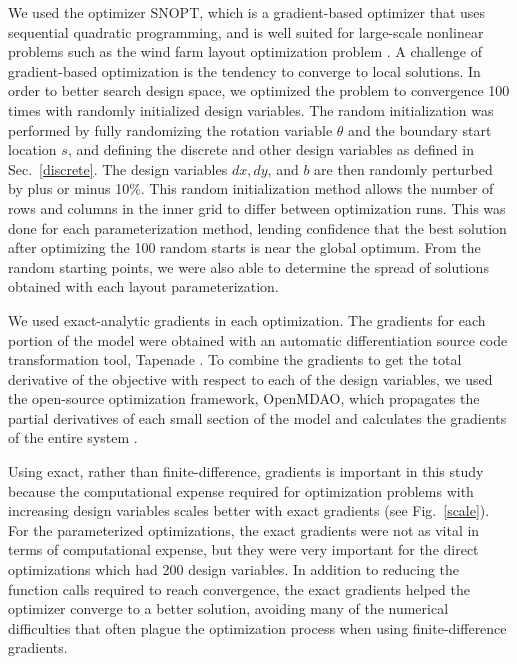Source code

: \documentclass[wes, manuscript]{copernicus}
\begin{document}
We used the optimizer SNOPT, which is a gradient-based optimizer that uses sequential quadratic programming, and is well suited for large-scale nonlinear problems such as the wind farm layout optimization problem \citep{gill2005snopt}. 
A challenge of gradient-based optimization is the tendency to converge to local solutions. In order to better search design space, we optimized the problem to convergence 100 times with randomly initialized design variables. 
%
The random initialization was performed by fully randomizing the rotation variable $\theta$ and the boundary start location $s$, and defining the discrete and other design variables as defined in Sec.~\ref{discrete}. The design variables $dx, dy$, and $b$ are then randomly perturbed by plus or minus 10\%. This random initialization method allows the number of rows and columns in the inner grid to differ between optimization runs.
%
This was done for each parameterization method, lending confidence that the best solution after optimizing the 100 random starts is near the global optimum. 
From the random starting points, we were also able to determine the spread of solutions obtained with each layout parameterization. 

We used exact-analytic gradients in each optimization. The gradients for each portion of the model were obtained with an automatic differentiation source code transformation tool, Tapenade \citep{hascoet2013tapenade}. To combine the gradients to get the total derivative of the objective with respect to each of the design variables, we used the open-source optimization framework, OpenMDAO, which propagates the partial derivatives of each small section of the model and calculates the gradients of the entire system \citep{gray2010openmdao}.

Using exact, rather than finite-difference, gradients is important in this study because the computational expense required for optimization problems with increasing design variables scales better with exact gradients (see Fig.~\ref{scale}). For the parameterized optimizations, the exact gradients were not as vital in terms of computational expense, but they were very important for the direct optimizations which had 200 design variables. In addition to reducing the function calls required to reach convergence, the exact gradients helped the optimizer converge to a better solution, avoiding many of the numerical difficulties that often plague the optimization process when using finite-difference gradients. 
\end{document}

*****

[Required action]
From the material above, retype precisely the lines between the line holding "This was done" and the line holding "From the random", inclusive, and nothing beyond them.

[Exercise output]
This was done for each parameterization method, lending confidence that the best solution after optimizing the 100 random starts is near the global optimum. 
From the random starting points, we were also able to determine the spread of solutions obtained with each layout parameterization. 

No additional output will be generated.